◆ WHAT YOU WILL DO: Apart from the pictures, please restate every entry below exactly.
[PROVIDED INFORMATION]
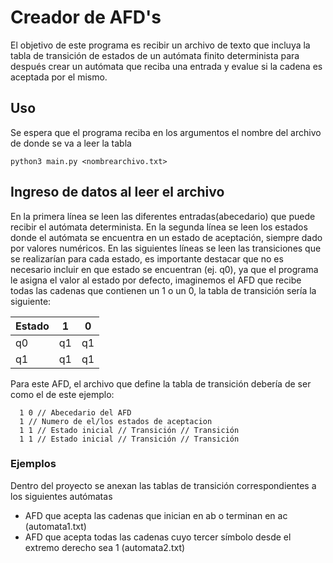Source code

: # Creador de AFD's

El objetivo de este programa es recibir un archivo de texto que incluya la tabla
de transición de estados de un autómata finito determinista para después crear
un autómata que reciba una entrada y evalue si la cadena es aceptada por el mismo.

## Uso

Se espera que el programa reciba en los argumentos el nombre del archivo de donde se va a leer la tabla

```
python3 main.py <nombrearchivo.txt>
```

## Ingreso de datos al leer el archivo

En la primera línea se leen las diferentes entradas(abecedario) que puede recibir el autómata determinista.
En la segunda línea se leen los estados donde el autómata se encuentra en un estado de aceptación, siempre
dado por valores numéricos.
En las siguientes líneas se leen las transiciones que se realizarían para cada estado, es importante destacar
que no es necesario incluir en que estado se encuentran (ej. q0), ya que el programa le asigna el valor al estado
por defecto, imaginemos el AFD que recibe todas las cadenas que contienen un 1 o un 0,
la tabla de transición sería la siguiente:

| Estado | 1   | 0   |
| ------ | --- | --- |
| q0     | q1  | q1  |
| q1     | q1  | q1  |

Para este AFD, el archivo que define la tabla de transición debería de ser como el de este ejemplo:

```
  1 0 // Abecedario del AFD
  1 // Numero de el/los estados de aceptacion
  1 1 // Estado inicial // Transición // Transición
  1 1 // Estado inicial // Transición // Transición
```

### Ejemplos

Dentro del proyecto se anexan las tablas de transición correspondientes a los siguientes autómatas

- AFD que acepta las cadenas que inician en ab o terminan en ac (automata1.txt)
- AFD que acepta todas las cadenas cuyo tercer símbolo desde el extremo derecho sea 1 (automata2.txt)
[/PROVIDED INFORMATION]
◆ EXERCISE SOLUTION:
Source code

: # Creador de AFD's

El objetivo de este programa es recibir un archivo de texto que incluya la tabla
de transición de estados de un autómata finito determinista para después crear
un autómata que reciba una entrada y evalue si la cadena es aceptada por el mismo.

## Uso

Se espera que el programa reciba en los argumentos el nombre del archivo de donde se va a leer la tabla

```
python3 main.py <nombrearchivo.txt>
```

## Ingreso de datos al leer el archivo

En la primera línea se leen las diferentes entradas(abecedario) que puede recibir el autómata determinista.
En la segunda línea se leen los estados donde el autómata se encuentra en un estado de aceptación, siempre
dado por valores numéricos.
En las siguientes líneas se leen las transiciones que se realizarían para cada estado, es importante destacar
que no es necesario incluir en que estado se encuentran (ej. q0), ya que el programa le asigna el valor al estado
por defecto, imaginemos el AFD que recibe todas las cadenas que contienen un 1 o un 0,
la tabla de transición sería la siguiente:

| Estado | 1   | 0   |
| ------ | --- | --- |
| q0     | q1  | q1  |
| q1     | q1  | q1  |

Para este AFD, el archivo que define la tabla de transición debería de ser como el de este ejemplo:

```
  1 0 // Abecedario del AFD
  1 // Numero de el/los estados de aceptacion
  1 1 // Estado inicial // Transición // Transición
  1 1 // Estado inicial // Transición // Transición
```

### Ejemplos

Dentro del proyecto se anexan las tablas de transición correspondientes a los siguientes autómatas

- AFD que acepta las cadenas que inician en ab o terminan en ac (automata1.txt)
- AFD que acepta todas las cadenas cuyo tercer símbolo desde el extremo derecho sea 1 (automata2.txt)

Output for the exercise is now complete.